RECORDS PROVIDED:
+===+
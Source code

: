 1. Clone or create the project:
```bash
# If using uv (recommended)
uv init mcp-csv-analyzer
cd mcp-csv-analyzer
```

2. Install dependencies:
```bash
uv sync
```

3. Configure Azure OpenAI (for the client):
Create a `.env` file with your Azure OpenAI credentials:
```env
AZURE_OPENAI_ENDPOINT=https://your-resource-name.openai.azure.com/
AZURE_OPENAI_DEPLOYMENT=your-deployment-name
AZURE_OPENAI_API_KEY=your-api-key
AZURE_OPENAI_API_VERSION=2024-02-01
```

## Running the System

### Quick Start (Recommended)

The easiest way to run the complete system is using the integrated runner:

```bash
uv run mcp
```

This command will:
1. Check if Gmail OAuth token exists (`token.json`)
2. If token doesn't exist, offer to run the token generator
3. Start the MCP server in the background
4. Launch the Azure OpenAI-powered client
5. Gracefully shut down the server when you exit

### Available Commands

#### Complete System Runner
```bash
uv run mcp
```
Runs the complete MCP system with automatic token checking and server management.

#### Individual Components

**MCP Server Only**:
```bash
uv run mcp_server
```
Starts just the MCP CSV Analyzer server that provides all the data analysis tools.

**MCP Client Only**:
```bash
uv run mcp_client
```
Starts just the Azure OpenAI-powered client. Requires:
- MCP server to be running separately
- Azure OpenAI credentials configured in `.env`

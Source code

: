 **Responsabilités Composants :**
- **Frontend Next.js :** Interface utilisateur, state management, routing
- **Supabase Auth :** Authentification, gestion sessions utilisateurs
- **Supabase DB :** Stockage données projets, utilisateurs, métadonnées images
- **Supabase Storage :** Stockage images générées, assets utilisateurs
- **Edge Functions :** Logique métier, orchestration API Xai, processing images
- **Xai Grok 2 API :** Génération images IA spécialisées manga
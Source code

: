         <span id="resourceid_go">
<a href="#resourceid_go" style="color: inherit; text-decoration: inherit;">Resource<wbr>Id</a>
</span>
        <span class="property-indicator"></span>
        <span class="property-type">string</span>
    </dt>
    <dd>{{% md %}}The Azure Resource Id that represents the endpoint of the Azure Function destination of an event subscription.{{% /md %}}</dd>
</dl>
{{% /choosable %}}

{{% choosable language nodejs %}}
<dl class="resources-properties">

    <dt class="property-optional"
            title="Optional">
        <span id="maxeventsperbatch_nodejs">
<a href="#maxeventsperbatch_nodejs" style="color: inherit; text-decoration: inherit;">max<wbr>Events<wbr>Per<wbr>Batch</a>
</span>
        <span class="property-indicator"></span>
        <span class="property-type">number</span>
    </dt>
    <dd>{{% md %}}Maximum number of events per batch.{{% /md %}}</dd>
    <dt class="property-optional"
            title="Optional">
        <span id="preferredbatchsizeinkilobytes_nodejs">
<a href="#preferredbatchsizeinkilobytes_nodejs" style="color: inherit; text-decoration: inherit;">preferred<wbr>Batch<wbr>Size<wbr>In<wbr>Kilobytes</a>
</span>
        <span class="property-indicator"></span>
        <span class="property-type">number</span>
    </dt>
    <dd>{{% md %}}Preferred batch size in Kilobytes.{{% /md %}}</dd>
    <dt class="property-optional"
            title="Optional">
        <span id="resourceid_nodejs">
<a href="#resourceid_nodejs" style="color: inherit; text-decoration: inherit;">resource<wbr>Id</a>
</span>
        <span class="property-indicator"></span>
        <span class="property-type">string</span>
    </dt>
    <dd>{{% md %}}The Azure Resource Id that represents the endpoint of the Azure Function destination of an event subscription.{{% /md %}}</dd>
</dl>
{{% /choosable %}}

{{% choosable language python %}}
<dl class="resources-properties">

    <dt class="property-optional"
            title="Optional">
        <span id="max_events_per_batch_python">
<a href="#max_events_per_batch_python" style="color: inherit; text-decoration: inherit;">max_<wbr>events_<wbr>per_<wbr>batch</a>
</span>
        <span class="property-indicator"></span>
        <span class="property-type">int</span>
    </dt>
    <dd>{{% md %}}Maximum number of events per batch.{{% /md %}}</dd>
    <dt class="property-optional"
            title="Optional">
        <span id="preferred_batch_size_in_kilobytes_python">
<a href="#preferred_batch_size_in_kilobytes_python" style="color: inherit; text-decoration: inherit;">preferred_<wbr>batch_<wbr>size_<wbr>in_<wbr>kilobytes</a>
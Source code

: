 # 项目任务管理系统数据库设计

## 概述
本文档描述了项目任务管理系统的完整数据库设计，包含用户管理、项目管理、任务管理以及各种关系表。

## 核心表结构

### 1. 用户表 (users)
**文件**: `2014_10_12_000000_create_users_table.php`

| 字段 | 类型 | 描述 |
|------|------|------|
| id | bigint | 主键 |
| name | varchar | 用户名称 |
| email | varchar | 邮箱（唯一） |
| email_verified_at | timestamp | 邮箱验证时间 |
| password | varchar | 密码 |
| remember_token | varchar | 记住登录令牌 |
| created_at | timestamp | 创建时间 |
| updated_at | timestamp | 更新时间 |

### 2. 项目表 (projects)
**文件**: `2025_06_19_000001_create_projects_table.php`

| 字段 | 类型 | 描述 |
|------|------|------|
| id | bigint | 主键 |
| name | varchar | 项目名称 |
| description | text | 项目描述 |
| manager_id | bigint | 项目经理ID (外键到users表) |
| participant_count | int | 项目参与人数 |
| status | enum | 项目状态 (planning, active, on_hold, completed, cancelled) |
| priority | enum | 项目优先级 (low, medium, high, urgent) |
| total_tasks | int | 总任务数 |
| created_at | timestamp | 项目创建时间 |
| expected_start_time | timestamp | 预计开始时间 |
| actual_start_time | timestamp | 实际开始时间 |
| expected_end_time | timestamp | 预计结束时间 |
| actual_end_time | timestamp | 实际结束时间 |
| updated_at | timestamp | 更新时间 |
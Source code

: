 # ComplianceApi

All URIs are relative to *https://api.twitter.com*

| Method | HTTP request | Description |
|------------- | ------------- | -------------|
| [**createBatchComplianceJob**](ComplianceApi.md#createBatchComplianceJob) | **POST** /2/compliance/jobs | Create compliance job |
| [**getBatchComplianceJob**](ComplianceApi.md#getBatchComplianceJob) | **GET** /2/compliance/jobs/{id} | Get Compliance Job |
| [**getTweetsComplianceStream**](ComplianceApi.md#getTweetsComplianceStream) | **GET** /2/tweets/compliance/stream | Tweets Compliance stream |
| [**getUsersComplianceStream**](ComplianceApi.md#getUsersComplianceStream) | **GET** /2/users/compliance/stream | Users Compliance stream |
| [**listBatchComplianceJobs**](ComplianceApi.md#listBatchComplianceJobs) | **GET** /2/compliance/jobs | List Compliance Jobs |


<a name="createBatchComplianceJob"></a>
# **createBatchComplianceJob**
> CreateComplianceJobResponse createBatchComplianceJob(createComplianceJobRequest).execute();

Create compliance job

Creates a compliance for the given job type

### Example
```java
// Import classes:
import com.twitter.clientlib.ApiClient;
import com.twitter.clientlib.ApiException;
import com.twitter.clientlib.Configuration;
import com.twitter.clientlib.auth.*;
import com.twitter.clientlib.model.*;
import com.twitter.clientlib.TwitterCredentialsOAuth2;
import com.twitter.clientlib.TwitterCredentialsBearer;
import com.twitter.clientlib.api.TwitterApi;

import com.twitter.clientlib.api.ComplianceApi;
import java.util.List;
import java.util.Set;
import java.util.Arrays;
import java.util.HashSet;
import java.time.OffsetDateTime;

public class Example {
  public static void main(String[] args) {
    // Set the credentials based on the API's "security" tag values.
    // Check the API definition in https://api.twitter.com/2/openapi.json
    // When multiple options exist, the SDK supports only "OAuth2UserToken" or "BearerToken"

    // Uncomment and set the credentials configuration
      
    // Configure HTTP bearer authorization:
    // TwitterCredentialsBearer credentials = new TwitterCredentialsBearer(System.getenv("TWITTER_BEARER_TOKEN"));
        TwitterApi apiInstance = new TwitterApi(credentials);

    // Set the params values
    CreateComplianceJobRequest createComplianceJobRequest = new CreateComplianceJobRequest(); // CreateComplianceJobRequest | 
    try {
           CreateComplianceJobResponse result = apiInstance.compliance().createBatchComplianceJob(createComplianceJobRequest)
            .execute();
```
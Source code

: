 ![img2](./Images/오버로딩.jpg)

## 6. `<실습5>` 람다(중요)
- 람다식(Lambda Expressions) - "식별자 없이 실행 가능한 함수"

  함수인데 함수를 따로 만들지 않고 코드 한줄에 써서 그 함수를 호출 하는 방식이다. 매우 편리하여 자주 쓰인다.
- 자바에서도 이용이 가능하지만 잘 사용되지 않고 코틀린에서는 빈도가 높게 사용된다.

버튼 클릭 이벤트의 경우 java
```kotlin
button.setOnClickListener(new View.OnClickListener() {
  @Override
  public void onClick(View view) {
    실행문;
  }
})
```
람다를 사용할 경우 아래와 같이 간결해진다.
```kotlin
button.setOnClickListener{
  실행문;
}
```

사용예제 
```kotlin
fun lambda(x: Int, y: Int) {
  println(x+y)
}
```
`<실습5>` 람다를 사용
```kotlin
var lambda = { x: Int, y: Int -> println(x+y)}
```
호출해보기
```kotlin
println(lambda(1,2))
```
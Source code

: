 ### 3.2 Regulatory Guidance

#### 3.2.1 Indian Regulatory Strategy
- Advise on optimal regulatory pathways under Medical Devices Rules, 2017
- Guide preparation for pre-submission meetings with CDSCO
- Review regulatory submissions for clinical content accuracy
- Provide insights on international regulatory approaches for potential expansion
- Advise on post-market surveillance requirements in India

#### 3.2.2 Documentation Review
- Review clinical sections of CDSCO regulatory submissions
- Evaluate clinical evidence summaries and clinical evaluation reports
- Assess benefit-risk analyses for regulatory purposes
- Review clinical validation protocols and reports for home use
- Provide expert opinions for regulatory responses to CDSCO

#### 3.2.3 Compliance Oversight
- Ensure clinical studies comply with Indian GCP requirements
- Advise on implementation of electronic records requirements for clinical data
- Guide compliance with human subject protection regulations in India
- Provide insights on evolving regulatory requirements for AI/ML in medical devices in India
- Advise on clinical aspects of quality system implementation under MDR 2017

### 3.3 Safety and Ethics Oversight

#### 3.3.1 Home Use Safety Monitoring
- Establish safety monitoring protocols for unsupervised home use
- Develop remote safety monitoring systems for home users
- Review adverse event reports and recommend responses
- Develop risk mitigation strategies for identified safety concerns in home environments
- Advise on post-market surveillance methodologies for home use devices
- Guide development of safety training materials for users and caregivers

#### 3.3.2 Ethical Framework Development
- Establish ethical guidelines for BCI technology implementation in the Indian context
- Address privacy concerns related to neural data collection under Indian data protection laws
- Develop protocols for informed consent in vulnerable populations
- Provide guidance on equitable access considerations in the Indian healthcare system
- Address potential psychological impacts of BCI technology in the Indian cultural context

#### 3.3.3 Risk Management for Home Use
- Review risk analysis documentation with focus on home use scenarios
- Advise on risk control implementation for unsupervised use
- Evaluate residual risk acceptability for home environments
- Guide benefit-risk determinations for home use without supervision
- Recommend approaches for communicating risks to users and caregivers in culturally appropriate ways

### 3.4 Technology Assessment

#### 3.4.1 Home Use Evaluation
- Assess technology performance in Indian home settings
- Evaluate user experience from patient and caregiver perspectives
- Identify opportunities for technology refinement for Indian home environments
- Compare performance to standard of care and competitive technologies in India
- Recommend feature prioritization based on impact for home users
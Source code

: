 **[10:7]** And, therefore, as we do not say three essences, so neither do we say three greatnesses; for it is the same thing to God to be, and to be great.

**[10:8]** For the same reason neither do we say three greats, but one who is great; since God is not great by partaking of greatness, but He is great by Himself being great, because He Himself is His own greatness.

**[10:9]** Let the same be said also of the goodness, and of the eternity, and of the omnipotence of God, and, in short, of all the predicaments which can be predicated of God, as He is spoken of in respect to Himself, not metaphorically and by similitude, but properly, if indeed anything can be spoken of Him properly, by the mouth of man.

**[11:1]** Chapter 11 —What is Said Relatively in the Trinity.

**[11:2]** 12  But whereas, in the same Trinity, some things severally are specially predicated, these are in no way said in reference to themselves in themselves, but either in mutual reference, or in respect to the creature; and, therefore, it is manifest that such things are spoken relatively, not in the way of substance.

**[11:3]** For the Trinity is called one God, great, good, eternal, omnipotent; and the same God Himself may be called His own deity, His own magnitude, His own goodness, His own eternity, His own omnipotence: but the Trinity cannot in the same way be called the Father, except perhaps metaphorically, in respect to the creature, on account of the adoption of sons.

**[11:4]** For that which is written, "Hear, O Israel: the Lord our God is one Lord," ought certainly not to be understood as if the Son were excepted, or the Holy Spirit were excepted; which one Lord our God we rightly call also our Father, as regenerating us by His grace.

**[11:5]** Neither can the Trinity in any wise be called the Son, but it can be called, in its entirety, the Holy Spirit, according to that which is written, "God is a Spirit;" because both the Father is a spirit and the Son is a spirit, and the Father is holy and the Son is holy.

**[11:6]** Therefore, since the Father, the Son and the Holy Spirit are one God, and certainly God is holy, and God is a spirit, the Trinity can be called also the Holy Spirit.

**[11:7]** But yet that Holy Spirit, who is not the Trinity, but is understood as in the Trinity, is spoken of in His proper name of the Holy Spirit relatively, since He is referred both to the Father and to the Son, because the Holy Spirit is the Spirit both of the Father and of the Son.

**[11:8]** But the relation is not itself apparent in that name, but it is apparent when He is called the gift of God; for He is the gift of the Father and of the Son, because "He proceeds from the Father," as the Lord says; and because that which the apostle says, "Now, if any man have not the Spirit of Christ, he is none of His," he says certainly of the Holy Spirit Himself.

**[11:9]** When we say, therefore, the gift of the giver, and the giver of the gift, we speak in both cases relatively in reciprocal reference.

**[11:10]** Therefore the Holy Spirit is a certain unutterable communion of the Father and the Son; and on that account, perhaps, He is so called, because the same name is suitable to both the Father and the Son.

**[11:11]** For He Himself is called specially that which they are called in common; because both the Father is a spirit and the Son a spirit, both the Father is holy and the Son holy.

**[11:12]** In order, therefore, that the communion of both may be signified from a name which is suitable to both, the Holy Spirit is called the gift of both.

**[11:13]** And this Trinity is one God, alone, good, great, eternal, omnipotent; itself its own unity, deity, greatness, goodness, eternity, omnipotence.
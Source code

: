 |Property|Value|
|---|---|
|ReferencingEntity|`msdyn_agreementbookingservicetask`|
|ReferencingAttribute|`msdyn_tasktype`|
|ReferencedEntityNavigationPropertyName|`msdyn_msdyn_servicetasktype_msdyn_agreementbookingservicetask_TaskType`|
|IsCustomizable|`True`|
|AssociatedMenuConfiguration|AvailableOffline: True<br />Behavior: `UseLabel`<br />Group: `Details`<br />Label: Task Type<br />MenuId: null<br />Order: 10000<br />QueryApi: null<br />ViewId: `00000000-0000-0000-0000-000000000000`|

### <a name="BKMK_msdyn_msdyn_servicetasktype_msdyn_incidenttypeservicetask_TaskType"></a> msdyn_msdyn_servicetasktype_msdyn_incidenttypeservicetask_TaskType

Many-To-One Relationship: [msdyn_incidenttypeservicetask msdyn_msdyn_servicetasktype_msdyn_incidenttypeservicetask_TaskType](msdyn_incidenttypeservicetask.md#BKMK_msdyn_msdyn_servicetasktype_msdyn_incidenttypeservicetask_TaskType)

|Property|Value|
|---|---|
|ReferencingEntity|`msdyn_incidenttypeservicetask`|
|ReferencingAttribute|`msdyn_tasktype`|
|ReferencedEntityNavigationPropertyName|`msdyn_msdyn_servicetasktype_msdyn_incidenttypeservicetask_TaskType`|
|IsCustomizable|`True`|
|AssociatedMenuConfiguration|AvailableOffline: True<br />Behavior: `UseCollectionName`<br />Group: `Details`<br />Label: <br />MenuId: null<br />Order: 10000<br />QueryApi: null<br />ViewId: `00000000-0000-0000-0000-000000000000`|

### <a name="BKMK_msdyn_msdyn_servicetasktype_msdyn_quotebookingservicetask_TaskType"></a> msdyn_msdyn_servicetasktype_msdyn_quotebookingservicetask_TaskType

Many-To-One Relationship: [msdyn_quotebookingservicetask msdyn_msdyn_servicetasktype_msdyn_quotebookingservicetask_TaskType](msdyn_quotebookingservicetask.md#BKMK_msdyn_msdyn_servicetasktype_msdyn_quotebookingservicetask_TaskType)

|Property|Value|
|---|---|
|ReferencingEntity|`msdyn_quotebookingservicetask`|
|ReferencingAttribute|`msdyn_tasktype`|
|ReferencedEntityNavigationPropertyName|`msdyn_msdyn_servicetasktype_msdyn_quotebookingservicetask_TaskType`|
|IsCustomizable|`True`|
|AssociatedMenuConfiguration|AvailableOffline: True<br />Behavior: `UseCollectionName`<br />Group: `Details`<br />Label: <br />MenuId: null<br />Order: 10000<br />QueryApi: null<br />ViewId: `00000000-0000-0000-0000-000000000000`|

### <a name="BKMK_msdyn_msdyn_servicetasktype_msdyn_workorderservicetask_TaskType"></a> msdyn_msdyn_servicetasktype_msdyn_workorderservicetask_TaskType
+===+
EXERCISE:
The exact lines of the material above starting at the one that contains "1. Check if" and ending at the one that contains "Starts just the MCP" are what to retype; leave out everything else.

EXERCISE ANSWER:
1. Check if Gmail OAuth token exists (`token.json`)
2. If token doesn't exist, offer to run the token generator
3. Start the MCP server in the background
4. Launch the Azure OpenAI-powered client
5. Gracefully shut down the server when you exit

### Available Commands

#### Complete System Runner
```bash
uv run mcp
```
Runs the complete MCP system with automatic token checking and server management.

#### Individual Components

**MCP Server Only**:
```bash
uv run mcp_server
```
Starts just the MCP CSV Analyzer server that provides all the data analysis tools.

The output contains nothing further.